Similar reputación arrastra el viento del Sur a su paso por Euskadi. Su fama de provocar jaquecas y sopor le ha ganado el nombre de Sorguiñaizia (viento de Brujas). Por sus efectos maléficos alguien le atribuyó un origen en las cuevas de las brujas ocultas en los montes vascos. A la sabiduría popular se le antojó que sólo las hechiceras podían crear un viento tan horrible.
En Cantabria, el viento sur recibió el homenaje de Gerardo Diego en un poema homónimo, en el cual pasó por alto sus connotaciones maléficas, pues en esos pagos se le considera el viento pirómano, aparte de causar cefaleas, angustia y otros trastornos nerviosos a personas meteorosensibles.
Tampoco el ábrego (derivado del latín africus o apricus), viento templado del Atlántico que sopla en las Castillas y en Extremadura, se ha visto libre de cargos. En Asturias –donde se le conoce por abregu- le llaman aire de castañas, por la violencia con la que en el otoño las hace caer de los árboles. Se le asocia a catarros, cefaleas y depresiones. Sin embargo, por su asociación con los temporales de otoño y primavera que son la base de la agricultura de secano, su influencia es tenida por benéfica por muchos labradores.

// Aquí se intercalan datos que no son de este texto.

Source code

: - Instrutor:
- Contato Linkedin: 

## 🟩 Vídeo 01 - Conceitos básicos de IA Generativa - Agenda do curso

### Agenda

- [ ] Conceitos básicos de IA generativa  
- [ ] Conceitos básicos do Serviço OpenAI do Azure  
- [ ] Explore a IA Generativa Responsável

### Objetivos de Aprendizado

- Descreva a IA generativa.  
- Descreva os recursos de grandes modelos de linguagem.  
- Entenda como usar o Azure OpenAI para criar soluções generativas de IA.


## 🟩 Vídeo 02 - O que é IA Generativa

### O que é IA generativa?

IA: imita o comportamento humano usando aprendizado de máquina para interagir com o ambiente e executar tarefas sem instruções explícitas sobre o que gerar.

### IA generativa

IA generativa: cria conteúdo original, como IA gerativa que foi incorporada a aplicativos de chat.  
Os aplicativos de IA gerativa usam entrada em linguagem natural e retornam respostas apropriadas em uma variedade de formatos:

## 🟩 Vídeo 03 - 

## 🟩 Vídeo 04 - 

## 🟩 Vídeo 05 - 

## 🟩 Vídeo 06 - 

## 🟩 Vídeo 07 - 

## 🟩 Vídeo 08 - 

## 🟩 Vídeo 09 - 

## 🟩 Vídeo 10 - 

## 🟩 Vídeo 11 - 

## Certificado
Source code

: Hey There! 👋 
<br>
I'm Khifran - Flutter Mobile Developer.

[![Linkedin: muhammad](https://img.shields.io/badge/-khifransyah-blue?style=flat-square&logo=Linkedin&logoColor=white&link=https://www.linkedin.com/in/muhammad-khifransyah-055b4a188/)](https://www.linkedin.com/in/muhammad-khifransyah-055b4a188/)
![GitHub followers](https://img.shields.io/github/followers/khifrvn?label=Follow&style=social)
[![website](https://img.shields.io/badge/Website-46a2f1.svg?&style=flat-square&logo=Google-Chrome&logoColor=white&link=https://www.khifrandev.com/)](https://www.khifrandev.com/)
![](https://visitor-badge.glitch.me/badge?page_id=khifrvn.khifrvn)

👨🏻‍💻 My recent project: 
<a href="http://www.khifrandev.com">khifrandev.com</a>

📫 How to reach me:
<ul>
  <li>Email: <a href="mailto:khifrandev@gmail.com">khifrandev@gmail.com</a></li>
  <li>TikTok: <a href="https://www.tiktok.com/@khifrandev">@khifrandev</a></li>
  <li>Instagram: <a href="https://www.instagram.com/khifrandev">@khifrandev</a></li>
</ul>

Ni siquiera los animales se libran de esa nefasta influencia, a juzgar por el refrán taurino que dice “con aire solano, no hay toro bravo”. El dicho andaluz alude al efecto embotador de este viento que viene de donde nace el sol, seco tras atravesar la Mancha, frío en invierno y abrasador en verano.
Por último, mencionar al lebeche, que viene de Libia —el libeccio de los italianos y el llebeig catalán—, y levanta dolor de cabeza a los marineros.
Conclusiones
Que la cultura del viento –ataño tan obvia– se vuelva materia de reportaje certifica su condición exótica, como si de un vestigio de épocas pretéritas se tratase. “Es asombroso el retroceso que significa el virtual desconocimiento que tenemos de los vientos”, se lamenta Amando de Miguel. “En todo caso nos interesa su velocidad, pero no lo más interesante, que es su dirección. Es lástima que en las informaciones meteorológicas no se nos mencionen casi nunca los nombres de los vientos. Todo lo más se identifica cada viento con su posición en los puntos cardinales. Resultaría muy expresivo que nos avisaran de que va a soplar un ciercillo refrescante o un bochorno insufrible”.
De ese estado de ignorancia apenas se salvan los gaditanos, de creerle a Antonio Burgos (“Los oyes por la calle, parados en una esquina, y hablan de vientos… Cada vecino lleva una veleta en la sensibilidad de su piel. Y narran peleas de vientos, de las que por experiencia se sabe siempre el final: al levante sólo le puede vencer el poniente…”). Mas no todo está perdido. El auge del surf, el windsurf y el parapente ha puesto de moda un cierto conocimiento de los vientos: reconocer el garbí resulta de rigor entre los surfistas de la costa levantina; la familiaridad con los alisios es obligada para los windsurfistas de Canarias; e igual le ocurre a los deportistas que llegan a Tarifa respecto de los fortísimos vientos engendrados por el Levante a su paso por el Estrecho.
¿Debemos ver en esa recuperación un motivo de esperanza para una sabiduría en vías de extinción? No lo creemos. La disipación de gran parte del misterio y de la poesía que envolvían a los vientos parece un fenómeno irreversible. Sin embargo, la costumbre de poner nombre a las tormentas tropicales –tan popular en los medios y en la población-habla de la pervivencia de la vieja necesidad humana de explicar la naturaleza, de acercarla y dominarla a través de la personalización, una práctica heredada de las cosmovisiones animistas. Quizás un nuevo saber de vientos se encuentre en gestación, un saber más global y sesgado hacia lo espectacular –como se estila actualmente-, que exprese con nuevos nombres la profunda conexión de la Humanidad con el fluido transparente, inodoro e insípido que rodea la Tierra.